Some lines of these records may hold the word "capital"; state how many, using only the number.
↓
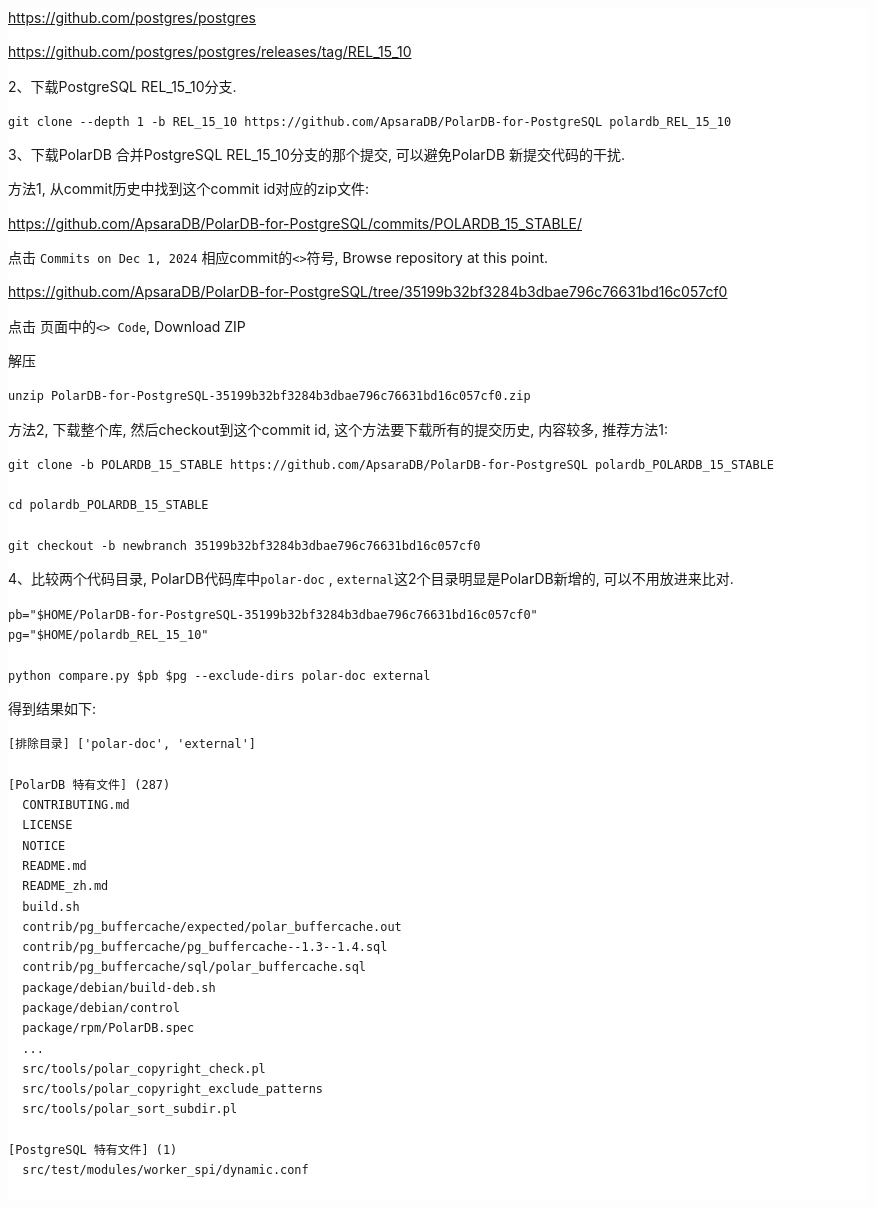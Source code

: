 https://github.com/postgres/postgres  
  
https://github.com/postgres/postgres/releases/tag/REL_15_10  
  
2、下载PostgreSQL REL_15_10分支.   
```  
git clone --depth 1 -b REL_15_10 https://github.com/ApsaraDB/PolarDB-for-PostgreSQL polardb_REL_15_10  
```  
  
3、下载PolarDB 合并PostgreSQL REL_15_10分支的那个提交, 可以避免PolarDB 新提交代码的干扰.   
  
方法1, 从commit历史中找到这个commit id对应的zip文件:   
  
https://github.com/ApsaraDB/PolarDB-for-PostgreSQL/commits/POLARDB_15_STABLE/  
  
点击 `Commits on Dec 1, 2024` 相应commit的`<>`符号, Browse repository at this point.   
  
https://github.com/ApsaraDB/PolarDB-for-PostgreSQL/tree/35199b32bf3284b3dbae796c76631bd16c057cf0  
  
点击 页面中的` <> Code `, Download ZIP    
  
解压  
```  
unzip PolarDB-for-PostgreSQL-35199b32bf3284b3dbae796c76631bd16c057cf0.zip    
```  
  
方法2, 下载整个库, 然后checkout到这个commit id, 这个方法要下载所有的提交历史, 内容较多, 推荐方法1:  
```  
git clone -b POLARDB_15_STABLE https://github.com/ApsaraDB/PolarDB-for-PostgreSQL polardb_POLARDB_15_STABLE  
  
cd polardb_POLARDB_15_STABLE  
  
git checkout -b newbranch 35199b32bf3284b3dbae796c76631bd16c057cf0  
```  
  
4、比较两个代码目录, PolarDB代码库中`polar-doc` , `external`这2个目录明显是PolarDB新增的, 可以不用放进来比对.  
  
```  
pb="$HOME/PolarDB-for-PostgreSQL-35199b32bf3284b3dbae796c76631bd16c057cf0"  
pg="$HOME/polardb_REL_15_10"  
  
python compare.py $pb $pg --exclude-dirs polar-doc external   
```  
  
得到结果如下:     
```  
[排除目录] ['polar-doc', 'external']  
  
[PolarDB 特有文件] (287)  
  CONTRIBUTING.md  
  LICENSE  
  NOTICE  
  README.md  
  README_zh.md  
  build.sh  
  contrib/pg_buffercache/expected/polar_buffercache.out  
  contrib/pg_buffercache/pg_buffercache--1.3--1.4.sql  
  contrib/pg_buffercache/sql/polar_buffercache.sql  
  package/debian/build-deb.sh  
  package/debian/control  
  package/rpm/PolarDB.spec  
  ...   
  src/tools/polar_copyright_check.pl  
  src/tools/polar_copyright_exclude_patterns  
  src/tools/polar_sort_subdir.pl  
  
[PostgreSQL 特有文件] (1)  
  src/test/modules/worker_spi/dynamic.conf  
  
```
↑
↓
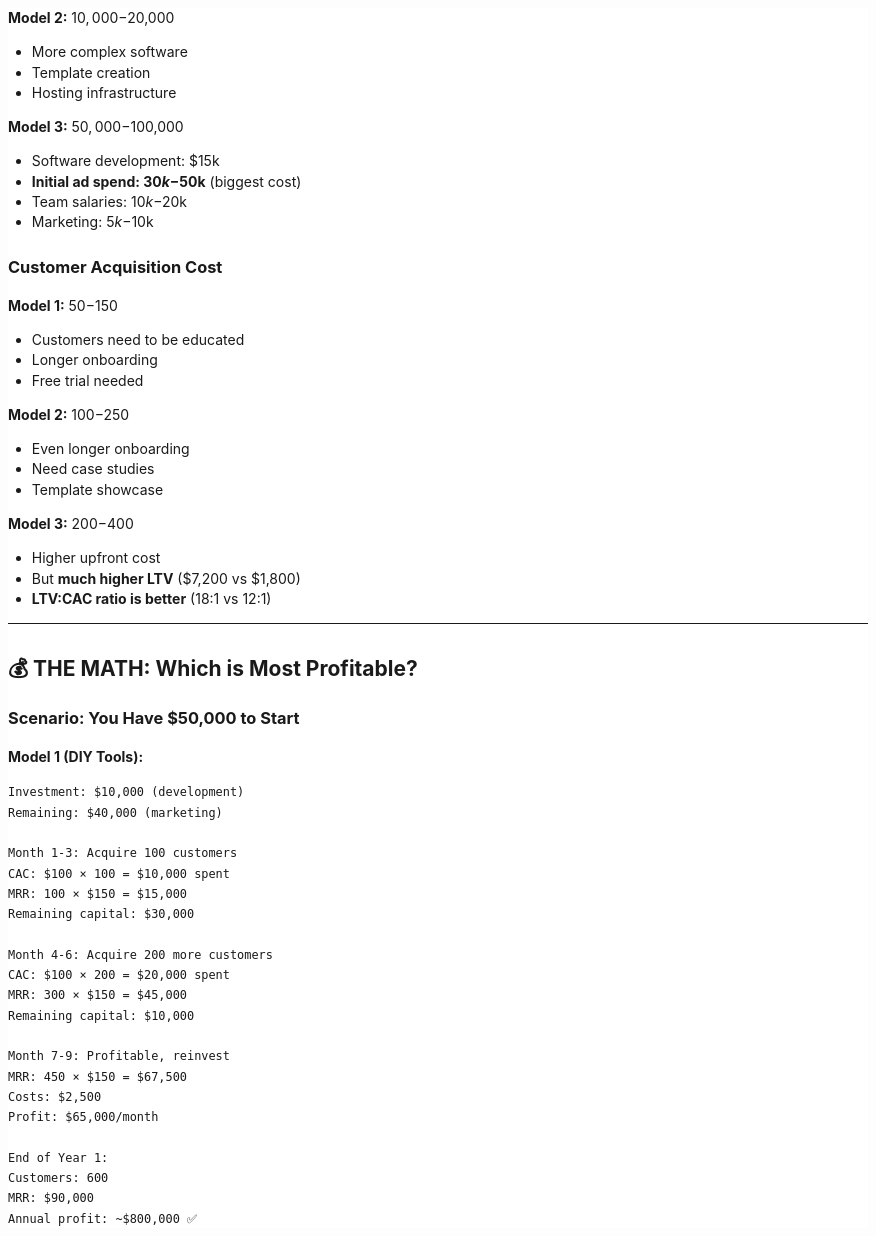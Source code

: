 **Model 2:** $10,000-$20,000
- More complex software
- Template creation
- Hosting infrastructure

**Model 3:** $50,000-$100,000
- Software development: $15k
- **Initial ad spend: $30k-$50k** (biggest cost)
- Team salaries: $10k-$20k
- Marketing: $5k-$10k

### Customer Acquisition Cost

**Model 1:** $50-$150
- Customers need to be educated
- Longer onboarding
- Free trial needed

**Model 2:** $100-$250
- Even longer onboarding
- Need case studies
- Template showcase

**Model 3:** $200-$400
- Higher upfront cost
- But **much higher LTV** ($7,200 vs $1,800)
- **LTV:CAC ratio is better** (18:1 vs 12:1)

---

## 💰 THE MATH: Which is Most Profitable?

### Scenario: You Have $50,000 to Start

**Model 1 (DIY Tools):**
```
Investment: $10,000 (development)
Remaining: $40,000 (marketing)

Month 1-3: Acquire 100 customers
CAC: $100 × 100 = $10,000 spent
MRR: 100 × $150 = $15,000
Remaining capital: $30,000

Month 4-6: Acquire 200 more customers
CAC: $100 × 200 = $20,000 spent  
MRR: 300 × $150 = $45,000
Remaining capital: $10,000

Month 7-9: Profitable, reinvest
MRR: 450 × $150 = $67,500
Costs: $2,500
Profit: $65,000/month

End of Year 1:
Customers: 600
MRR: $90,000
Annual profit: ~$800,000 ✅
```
↑
• **Completed exercise**: 2